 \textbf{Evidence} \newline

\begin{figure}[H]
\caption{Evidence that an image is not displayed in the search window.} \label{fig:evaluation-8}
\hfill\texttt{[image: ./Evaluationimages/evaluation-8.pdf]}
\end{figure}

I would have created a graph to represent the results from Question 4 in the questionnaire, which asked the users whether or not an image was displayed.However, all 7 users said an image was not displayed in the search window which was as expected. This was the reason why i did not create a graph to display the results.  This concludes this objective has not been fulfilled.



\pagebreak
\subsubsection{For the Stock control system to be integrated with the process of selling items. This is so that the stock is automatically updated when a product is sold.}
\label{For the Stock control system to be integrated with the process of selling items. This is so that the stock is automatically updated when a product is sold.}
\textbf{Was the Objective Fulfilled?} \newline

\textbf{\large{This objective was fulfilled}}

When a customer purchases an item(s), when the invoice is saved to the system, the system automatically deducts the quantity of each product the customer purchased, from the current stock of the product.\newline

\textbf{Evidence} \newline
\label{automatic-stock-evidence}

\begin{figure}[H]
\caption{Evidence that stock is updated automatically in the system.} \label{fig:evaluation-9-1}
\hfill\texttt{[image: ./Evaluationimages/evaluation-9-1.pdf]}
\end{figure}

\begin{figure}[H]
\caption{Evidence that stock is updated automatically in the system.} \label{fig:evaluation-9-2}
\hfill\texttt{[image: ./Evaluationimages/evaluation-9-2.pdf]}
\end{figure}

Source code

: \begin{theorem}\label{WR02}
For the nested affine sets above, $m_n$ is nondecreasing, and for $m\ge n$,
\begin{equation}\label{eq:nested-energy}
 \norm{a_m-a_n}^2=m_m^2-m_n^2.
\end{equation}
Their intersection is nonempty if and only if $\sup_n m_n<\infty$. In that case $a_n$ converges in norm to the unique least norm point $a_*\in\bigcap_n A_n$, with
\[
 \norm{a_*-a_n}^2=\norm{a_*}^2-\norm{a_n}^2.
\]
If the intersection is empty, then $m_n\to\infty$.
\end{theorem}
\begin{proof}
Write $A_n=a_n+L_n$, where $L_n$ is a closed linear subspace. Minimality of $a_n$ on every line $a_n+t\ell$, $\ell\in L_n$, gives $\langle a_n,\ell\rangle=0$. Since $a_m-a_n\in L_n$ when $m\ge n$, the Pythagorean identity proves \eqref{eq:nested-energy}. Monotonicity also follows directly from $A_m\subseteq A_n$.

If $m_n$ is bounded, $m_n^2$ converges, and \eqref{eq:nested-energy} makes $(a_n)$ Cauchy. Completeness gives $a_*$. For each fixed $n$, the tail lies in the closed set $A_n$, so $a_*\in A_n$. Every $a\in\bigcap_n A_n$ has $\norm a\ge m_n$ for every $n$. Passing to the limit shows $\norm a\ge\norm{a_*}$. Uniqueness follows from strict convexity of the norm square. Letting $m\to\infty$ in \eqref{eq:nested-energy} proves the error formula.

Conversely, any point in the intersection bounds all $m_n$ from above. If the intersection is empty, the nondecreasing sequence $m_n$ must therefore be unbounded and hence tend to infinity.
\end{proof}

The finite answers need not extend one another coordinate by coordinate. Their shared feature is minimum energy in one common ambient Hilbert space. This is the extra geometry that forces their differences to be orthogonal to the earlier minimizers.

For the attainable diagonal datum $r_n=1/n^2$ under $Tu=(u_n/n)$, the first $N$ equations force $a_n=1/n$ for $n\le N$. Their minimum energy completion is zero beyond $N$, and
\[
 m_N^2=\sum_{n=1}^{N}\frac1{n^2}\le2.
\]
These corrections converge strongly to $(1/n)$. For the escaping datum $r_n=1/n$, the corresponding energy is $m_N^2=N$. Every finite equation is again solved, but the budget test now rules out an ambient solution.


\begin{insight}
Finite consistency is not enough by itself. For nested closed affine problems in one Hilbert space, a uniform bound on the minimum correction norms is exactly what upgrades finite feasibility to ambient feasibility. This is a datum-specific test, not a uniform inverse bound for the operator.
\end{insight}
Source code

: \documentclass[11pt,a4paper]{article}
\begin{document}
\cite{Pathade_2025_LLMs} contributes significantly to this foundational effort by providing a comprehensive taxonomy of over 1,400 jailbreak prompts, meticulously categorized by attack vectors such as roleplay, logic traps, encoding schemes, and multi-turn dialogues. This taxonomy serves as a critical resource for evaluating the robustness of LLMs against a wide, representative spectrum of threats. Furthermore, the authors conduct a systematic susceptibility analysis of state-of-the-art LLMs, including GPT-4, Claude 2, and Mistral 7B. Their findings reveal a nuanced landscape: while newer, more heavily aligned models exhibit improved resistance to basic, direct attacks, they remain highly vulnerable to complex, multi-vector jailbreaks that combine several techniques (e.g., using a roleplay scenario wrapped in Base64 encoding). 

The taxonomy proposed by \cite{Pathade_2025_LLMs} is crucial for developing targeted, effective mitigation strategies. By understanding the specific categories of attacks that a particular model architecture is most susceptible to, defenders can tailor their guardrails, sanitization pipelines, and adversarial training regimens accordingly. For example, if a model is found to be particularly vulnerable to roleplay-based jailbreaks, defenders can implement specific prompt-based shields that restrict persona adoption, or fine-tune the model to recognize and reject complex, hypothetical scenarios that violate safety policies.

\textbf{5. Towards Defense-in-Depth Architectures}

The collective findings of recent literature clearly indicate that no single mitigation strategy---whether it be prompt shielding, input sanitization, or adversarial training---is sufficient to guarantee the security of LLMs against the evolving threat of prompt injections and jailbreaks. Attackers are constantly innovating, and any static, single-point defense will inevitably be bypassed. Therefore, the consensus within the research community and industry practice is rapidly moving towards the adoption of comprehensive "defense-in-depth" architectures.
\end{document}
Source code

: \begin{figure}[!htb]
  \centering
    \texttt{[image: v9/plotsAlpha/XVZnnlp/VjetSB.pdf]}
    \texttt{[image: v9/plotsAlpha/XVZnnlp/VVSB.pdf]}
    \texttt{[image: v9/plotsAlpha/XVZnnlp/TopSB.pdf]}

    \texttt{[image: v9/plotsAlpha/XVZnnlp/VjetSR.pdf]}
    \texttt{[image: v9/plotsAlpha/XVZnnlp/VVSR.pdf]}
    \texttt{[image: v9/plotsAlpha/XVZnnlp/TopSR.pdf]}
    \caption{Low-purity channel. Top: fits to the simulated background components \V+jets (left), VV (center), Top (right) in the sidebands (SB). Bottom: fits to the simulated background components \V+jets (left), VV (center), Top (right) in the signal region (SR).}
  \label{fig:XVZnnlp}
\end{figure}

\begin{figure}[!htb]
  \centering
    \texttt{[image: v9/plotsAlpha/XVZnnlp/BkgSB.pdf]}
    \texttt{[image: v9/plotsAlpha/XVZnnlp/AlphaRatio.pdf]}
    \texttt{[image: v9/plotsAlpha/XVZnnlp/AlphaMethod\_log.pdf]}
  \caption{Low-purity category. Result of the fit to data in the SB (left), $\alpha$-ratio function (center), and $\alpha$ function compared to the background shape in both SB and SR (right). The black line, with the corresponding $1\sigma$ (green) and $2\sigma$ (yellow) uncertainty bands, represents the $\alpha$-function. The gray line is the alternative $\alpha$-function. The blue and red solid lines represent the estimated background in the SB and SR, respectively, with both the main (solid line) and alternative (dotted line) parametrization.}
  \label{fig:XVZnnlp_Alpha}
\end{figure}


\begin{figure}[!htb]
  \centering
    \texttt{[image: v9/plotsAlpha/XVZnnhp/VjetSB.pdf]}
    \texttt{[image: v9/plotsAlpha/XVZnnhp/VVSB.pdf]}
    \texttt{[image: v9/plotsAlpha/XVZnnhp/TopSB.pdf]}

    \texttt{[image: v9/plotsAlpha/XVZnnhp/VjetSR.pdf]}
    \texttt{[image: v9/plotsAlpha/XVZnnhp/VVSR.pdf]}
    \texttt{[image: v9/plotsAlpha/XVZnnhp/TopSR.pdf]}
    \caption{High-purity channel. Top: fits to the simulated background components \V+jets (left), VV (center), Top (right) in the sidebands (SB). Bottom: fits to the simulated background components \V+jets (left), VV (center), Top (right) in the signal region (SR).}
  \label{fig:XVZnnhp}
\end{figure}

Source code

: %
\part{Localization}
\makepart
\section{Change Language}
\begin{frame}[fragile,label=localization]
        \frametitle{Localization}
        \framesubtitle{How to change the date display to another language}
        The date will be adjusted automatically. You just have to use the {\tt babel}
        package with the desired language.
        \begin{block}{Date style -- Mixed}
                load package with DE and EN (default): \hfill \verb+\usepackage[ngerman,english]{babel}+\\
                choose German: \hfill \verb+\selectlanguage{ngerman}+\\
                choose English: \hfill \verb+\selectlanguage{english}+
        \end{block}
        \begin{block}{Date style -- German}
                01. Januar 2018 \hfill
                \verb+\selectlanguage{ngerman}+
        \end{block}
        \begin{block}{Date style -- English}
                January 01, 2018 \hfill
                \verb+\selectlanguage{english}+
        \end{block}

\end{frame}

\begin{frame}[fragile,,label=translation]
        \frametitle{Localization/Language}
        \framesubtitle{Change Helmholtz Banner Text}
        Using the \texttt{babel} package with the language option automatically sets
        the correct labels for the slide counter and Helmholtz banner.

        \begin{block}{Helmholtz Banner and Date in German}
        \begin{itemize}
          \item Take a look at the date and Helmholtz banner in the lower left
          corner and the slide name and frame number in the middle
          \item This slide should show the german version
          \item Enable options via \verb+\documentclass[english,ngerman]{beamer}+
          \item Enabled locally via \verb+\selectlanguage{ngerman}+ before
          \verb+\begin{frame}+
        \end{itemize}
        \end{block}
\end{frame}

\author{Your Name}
☆ ☆ ☆ ☆ ☆
What is needed → Your answer should be a single number: how many lines of the material contain the word "above".

Task result → 2